→ **PROBLEM**:
Could you please repeat the data below word for word?

→ **TASK MATERIAL**:
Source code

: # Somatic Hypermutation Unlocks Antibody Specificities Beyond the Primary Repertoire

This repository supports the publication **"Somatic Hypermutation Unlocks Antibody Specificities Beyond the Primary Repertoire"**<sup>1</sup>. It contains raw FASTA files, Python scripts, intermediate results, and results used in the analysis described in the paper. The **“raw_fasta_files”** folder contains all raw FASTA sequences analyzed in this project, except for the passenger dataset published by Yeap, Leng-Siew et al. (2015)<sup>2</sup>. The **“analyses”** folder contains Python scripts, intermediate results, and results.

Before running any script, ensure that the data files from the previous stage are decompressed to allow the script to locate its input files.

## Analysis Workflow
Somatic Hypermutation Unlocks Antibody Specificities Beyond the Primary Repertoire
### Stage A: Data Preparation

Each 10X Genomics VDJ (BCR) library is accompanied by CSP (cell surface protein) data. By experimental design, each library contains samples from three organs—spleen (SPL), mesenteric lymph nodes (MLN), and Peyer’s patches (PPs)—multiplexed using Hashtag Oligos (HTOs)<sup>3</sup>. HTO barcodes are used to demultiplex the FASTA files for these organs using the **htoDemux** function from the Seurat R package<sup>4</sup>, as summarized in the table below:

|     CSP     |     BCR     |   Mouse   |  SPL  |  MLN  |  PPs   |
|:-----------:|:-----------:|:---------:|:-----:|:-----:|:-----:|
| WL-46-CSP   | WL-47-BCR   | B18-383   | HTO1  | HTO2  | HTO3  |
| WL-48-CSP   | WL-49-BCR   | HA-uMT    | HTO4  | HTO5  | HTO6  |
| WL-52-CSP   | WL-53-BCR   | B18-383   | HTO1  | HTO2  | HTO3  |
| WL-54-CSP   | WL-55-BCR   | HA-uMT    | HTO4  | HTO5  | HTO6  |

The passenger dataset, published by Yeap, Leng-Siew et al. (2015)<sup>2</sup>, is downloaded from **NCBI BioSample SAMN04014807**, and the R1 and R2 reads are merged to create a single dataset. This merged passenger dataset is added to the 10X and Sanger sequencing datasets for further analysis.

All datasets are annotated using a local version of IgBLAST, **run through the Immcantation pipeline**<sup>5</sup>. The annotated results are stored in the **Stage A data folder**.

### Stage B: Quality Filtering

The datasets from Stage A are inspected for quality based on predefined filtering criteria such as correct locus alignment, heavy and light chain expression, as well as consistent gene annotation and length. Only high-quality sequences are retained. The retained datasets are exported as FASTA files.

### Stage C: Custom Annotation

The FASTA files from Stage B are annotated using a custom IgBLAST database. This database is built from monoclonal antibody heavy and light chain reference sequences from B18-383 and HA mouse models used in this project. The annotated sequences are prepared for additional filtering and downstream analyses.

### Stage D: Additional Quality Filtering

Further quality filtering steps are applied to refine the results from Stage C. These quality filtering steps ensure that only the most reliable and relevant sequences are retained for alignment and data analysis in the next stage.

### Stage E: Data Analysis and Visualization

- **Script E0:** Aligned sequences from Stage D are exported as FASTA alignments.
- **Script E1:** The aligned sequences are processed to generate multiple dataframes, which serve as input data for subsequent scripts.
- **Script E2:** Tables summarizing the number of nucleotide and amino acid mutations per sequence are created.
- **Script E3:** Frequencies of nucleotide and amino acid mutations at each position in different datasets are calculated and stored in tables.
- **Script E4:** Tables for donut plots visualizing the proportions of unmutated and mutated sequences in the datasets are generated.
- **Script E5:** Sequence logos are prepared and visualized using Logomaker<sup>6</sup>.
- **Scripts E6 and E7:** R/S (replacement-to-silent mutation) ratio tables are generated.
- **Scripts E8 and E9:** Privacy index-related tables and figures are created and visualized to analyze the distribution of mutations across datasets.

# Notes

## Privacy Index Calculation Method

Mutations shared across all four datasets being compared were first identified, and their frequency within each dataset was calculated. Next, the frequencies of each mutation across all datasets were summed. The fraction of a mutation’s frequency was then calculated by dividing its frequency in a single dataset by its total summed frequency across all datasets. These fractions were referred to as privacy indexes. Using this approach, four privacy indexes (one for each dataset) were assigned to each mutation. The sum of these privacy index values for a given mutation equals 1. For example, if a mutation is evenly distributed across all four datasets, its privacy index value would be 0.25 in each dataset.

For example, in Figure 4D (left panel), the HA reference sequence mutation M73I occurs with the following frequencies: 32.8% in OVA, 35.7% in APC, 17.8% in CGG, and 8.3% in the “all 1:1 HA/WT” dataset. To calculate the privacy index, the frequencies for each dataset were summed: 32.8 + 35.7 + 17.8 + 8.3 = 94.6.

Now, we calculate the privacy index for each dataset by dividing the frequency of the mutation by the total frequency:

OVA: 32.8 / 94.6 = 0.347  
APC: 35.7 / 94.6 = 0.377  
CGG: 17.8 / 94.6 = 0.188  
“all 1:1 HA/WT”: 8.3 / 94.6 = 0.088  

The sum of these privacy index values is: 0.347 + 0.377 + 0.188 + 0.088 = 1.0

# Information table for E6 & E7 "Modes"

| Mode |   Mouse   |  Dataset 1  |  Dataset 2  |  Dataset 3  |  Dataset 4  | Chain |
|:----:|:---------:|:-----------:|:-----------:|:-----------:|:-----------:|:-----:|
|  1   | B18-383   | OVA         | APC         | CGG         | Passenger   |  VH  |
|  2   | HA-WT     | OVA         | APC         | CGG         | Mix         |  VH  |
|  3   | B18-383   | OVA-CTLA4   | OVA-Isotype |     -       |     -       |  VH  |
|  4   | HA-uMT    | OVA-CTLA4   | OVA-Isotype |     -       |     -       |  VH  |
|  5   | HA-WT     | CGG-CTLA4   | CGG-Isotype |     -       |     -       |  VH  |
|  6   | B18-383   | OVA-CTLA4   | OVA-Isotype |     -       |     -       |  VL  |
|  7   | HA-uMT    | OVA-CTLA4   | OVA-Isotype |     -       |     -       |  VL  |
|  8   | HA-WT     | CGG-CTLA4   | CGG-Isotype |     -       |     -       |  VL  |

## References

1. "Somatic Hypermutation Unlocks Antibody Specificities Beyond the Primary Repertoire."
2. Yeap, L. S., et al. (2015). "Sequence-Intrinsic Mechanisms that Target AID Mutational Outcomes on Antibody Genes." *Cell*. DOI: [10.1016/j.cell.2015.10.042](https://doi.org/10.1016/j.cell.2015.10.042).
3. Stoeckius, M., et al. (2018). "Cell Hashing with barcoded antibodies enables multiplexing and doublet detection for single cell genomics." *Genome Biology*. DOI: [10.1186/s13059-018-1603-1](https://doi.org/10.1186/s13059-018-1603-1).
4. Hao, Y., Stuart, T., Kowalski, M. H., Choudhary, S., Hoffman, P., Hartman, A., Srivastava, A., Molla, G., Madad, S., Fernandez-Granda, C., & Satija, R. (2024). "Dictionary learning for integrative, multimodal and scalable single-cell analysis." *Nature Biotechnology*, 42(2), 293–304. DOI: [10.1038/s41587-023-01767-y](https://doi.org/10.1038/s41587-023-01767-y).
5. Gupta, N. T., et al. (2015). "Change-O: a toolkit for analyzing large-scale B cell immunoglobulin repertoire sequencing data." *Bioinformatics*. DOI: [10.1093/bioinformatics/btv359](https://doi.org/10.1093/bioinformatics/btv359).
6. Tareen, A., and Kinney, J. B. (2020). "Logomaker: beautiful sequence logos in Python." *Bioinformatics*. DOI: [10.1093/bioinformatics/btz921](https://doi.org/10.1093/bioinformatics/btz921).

→ **TASK RESULT**:
Source code

: # Somatic Hypermutation Unlocks Antibody Specificities Beyond the Primary Repertoire

This repository supports the publication **"Somatic Hypermutation Unlocks Antibody Specificities Beyond the Primary Repertoire"**<sup>1</sup>. It contains raw FASTA files, Python scripts, intermediate results, and results used in the analysis described in the paper. The **“raw_fasta_files”** folder contains all raw FASTA sequences analyzed in this project, except for the passenger dataset published by Yeap, Leng-Siew et al. (2015)<sup>2</sup>. The **“analyses”** folder contains Python scripts, intermediate results, and results.

Before running any script, ensure that the data files from the previous stage are decompressed to allow the script to locate its input files.

## Analysis Workflow
Somatic Hypermutation Unlocks Antibody Specificities Beyond the Primary Repertoire
### Stage A: Data Preparation

Each 10X Genomics VDJ (BCR) library is accompanied by CSP (cell surface protein) data. By experimental design, each library contains samples from three organs—spleen (SPL), mesenteric lymph nodes (MLN), and Peyer’s patches (PPs)—multiplexed using Hashtag Oligos (HTOs)<sup>3</sup>. HTO barcodes are used to demultiplex the FASTA files for these organs using the **htoDemux** function from the Seurat R package<sup>4</sup>, as summarized in the table below:

|     CSP     |     BCR     |   Mouse   |  SPL  |  MLN  |  PPs   |
|:-----------:|:-----------:|:---------:|:-----:|:-----:|:-----:|
| WL-46-CSP   | WL-47-BCR   | B18-383   | HTO1  | HTO2  | HTO3  |
| WL-48-CSP   | WL-49-BCR   | HA-uMT    | HTO4  | HTO5  | HTO6  |
| WL-52-CSP   | WL-53-BCR   | B18-383   | HTO1  | HTO2  | HTO3  |
| WL-54-CSP   | WL-55-BCR   | HA-uMT    | HTO4  | HTO5  | HTO6  |

The passenger dataset, published by Yeap, Leng-Siew et al. (2015)<sup>2</sup>, is downloaded from **NCBI BioSample SAMN04014807**, and the R1 and R2 reads are merged to create a single dataset. This merged passenger dataset is added to the 10X and Sanger sequencing datasets for further analysis.

All datasets are annotated using a local version of IgBLAST, **run through the Immcantation pipeline**<sup>5</sup>. The annotated results are stored in the **Stage A data folder**.

### Stage B: Quality Filtering

The datasets from Stage A are inspected for quality based on predefined filtering criteria such as correct locus alignment, heavy and light chain expression, as well as consistent gene annotation and length. Only high-quality sequences are retained. The retained datasets are exported as FASTA files.

### Stage C: Custom Annotation

The FASTA files from Stage B are annotated using a custom IgBLAST database. This database is built from monoclonal antibody heavy and light chain reference sequences from B18-383 and HA mouse models used in this project. The annotated sequences are prepared for additional filtering and downstream analyses.

### Stage D: Additional Quality Filtering

Further quality filtering steps are applied to refine the results from Stage C. These quality filtering steps ensure that only the most reliable and relevant sequences are retained for alignment and data analysis in the next stage.

### Stage E: Data Analysis and Visualization

- **Script E0:** Aligned sequences from Stage D are exported as FASTA alignments.
- **Script E1:** The aligned sequences are processed to generate multiple dataframes, which serve as input data for subsequent scripts.
- **Script E2:** Tables summarizing the number of nucleotide and amino acid mutations per sequence are created.
- **Script E3:** Frequencies of nucleotide and amino acid mutations at each position in different datasets are calculated and stored in tables.
- **Script E4:** Tables for donut plots visualizing the proportions of unmutated and mutated sequences in the datasets are generated.
- **Script E5:** Sequence logos are prepared and visualized using Logomaker<sup>6</sup>.
- **Scripts E6 and E7:** R/S (replacement-to-silent mutation) ratio tables are generated.
- **Scripts E8 and E9:** Privacy index-related tables and figures are created and visualized to analyze the distribution of mutations across datasets.

# Notes

## Privacy Index Calculation Method

Mutations shared across all four datasets being compared were first identified, and their frequency within each dataset was calculated. Next, the frequencies of each mutation across all datasets were summed. The fraction of a mutation’s frequency was then calculated by dividing its frequency in a single dataset by its total summed frequency across all datasets. These fractions were referred to as privacy indexes. Using this approach, four privacy indexes (one for each dataset) were assigned to each mutation. The sum of these privacy index values for a given mutation equals 1. For example, if a mutation is evenly distributed across all four datasets, its privacy index value would be 0.25 in each dataset.

For example, in Figure 4D (left panel), the HA reference sequence mutation M73I occurs with the following frequencies: 32.8% in OVA, 35.7% in APC, 17.8% in CGG, and 8.3% in the “all 1:1 HA/WT” dataset. To calculate the privacy index, the frequencies for each dataset were summed: 32.8 + 35.7 + 17.8 + 8.3 = 94.6.

Now, we calculate the privacy index for each dataset by dividing the frequency of the mutation by the total frequency:

OVA: 32.8 / 94.6 = 0.347  
APC: 35.7 / 94.6 = 0.377  
CGG: 17.8 / 94.6 = 0.188  
“all 1:1 HA/WT”: 8.3 / 94.6 = 0.088  

The sum of these privacy index values is: 0.347 + 0.377 + 0.188 + 0.088 = 1.0

# Information table for E6 & E7 "Modes"

| Mode |   Mouse   |  Dataset 1  |  Dataset 2  |  Dataset 3  |  Dataset 4  | Chain |
|:----:|:---------:|:-----------:|:-----------:|:-----------:|:-----------:|:-----:|
|  1   | B18-383   | OVA         | APC         | CGG         | Passenger   |  VH  |
|  2   | HA-WT     | OVA         | APC         | CGG         | Mix         |  VH  |
|  3   | B18-383   | OVA-CTLA4   | OVA-Isotype |     -       |     -       |  VH  |
|  4   | HA-uMT    | OVA-CTLA4   | OVA-Isotype |     -       |     -       |  VH  |
|  5   | HA-WT     | CGG-CTLA4   | CGG-Isotype |     -       |     -       |  VH  |
|  6   | B18-383   | OVA-CTLA4   | OVA-Isotype |     -       |     -       |  VL  |
|  7   | HA-uMT    | OVA-CTLA4   | OVA-Isotype |     -       |     -       |  VL  |
|  8   | HA-WT     | CGG-CTLA4   | CGG-Isotype |     -       |     -       |  VL  |

## References

1. "Somatic Hypermutation Unlocks Antibody Specificities Beyond the Primary Repertoire."
2. Yeap, L. S., et al. (2015). "Sequence-Intrinsic Mechanisms that Target AID Mutational Outcomes on Antibody Genes." *Cell*. DOI: [10.1016/j.cell.2015.10.042](https://doi.org/10.1016/j.cell.2015.10.042).
3. Stoeckius, M., et al. (2018). "Cell Hashing with barcoded antibodies enables multiplexing and doublet detection for single cell genomics." *Genome Biology*. DOI: [10.1186/s13059-018-1603-1](https://doi.org/10.1186/s13059-018-1603-1).
4. Hao, Y., Stuart, T., Kowalski, M. H., Choudhary, S., Hoffman, P., Hartman, A., Srivastava, A., Molla, G., Madad, S., Fernandez-Granda, C., & Satija, R. (2024). "Dictionary learning for integrative, multimodal and scalable single-cell analysis." *Nature Biotechnology*, 42(2), 293–304. DOI: [10.1038/s41587-023-01767-y](https://doi.org/10.1038/s41587-023-01767-y).
5. Gupta, N. T., et al. (2015). "Change-O: a toolkit for analyzing large-scale B cell immunoglobulin repertoire sequencing data." *Bioinformatics*. DOI: [10.1093/bioinformatics/btv359](https://doi.org/10.1093/bioinformatics/btv359).
6. Tareen, A., and Kinney, J. B. (2020). "Logomaker: beautiful sequence logos in Python." *Bioinformatics*. DOI: [10.1093/bioinformatics/btz921](https://doi.org/10.1093/bioinformatics/btz921).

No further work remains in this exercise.